** Opening Material shown block **

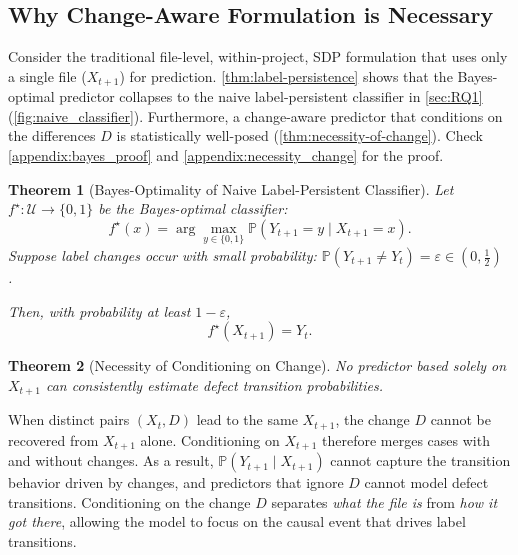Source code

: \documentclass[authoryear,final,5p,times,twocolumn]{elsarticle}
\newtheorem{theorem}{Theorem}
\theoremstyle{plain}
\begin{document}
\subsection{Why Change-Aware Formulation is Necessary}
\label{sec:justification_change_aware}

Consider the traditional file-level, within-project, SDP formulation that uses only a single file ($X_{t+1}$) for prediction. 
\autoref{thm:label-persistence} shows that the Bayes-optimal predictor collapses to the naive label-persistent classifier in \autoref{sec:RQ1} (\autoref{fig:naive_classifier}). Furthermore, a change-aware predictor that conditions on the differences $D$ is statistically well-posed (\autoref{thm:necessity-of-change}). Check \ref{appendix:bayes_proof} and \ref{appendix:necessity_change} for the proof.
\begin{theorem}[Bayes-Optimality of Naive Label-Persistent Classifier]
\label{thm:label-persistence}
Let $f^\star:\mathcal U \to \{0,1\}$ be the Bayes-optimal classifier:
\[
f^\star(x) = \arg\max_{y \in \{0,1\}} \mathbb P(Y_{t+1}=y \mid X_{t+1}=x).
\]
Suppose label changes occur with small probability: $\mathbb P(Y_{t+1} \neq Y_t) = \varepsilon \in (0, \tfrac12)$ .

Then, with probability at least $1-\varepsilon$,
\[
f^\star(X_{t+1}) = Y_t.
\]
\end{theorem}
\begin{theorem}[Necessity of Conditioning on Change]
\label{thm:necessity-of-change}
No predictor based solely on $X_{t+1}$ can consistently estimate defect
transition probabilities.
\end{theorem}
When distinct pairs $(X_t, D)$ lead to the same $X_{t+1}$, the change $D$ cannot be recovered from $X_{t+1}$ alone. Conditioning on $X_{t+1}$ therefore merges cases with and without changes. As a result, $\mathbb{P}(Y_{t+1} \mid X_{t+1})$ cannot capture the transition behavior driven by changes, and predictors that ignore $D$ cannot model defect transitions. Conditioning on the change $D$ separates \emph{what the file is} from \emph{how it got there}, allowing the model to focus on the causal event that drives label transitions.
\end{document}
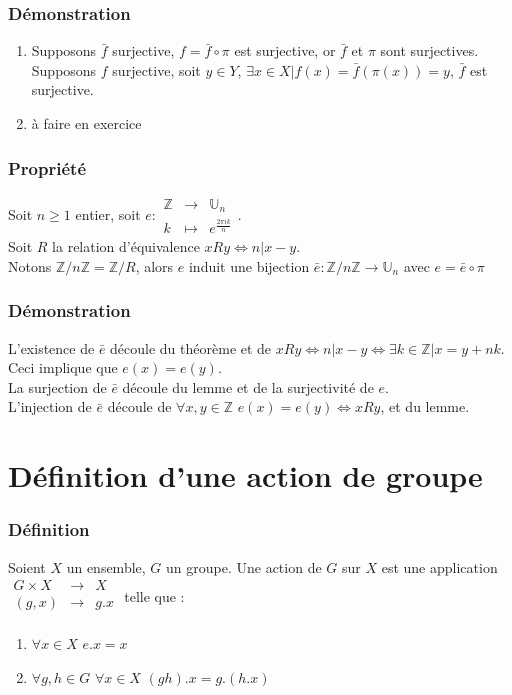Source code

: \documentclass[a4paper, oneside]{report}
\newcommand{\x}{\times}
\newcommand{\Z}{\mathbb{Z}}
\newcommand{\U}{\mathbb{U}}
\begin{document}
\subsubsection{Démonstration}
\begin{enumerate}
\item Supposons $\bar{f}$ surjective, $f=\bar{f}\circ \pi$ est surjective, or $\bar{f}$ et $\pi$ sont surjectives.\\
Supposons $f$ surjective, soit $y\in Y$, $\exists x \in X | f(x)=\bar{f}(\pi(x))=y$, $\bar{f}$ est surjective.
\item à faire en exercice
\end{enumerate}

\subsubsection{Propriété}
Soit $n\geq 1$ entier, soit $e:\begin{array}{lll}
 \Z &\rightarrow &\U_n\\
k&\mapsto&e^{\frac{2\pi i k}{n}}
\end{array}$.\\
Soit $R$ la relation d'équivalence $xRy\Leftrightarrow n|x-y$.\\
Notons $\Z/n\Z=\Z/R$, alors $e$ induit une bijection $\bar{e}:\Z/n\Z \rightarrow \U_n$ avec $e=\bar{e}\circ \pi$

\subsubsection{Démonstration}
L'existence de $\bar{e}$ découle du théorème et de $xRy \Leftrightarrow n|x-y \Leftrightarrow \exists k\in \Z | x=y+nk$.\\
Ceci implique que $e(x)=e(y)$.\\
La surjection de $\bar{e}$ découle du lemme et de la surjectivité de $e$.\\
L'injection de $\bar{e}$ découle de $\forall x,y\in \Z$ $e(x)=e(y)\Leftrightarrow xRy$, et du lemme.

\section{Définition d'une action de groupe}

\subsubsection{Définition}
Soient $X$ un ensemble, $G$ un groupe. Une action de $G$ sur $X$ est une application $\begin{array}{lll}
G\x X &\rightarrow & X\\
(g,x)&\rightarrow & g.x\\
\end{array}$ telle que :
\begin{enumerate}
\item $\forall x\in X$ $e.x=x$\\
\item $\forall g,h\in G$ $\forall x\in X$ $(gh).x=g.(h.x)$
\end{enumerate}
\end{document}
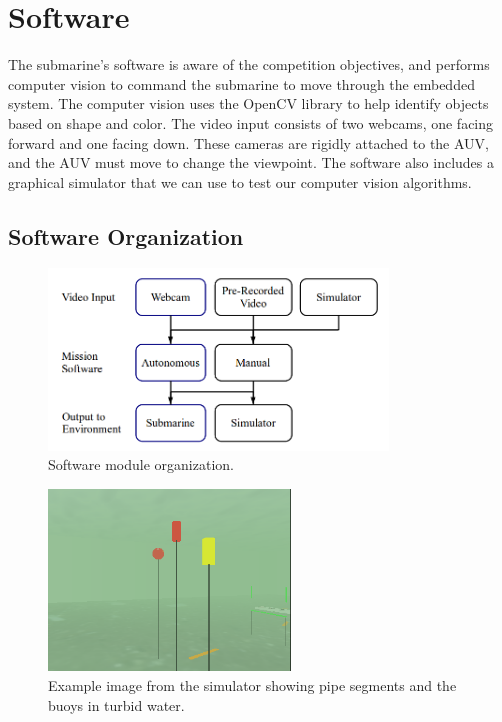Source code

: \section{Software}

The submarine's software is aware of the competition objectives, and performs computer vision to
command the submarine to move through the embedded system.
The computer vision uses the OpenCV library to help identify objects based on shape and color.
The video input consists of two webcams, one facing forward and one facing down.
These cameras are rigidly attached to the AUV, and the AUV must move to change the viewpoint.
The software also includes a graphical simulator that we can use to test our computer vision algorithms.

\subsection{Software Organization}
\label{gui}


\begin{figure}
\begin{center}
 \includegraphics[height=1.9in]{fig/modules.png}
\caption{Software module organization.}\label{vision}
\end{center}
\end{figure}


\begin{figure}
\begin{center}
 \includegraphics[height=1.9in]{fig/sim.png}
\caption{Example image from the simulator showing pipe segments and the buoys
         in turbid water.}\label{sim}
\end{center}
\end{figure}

** Closing Material shown block **

## Work to be completed
Among the lines above, count those that hold the word "newcommand" and give only the count.

## Answer below
3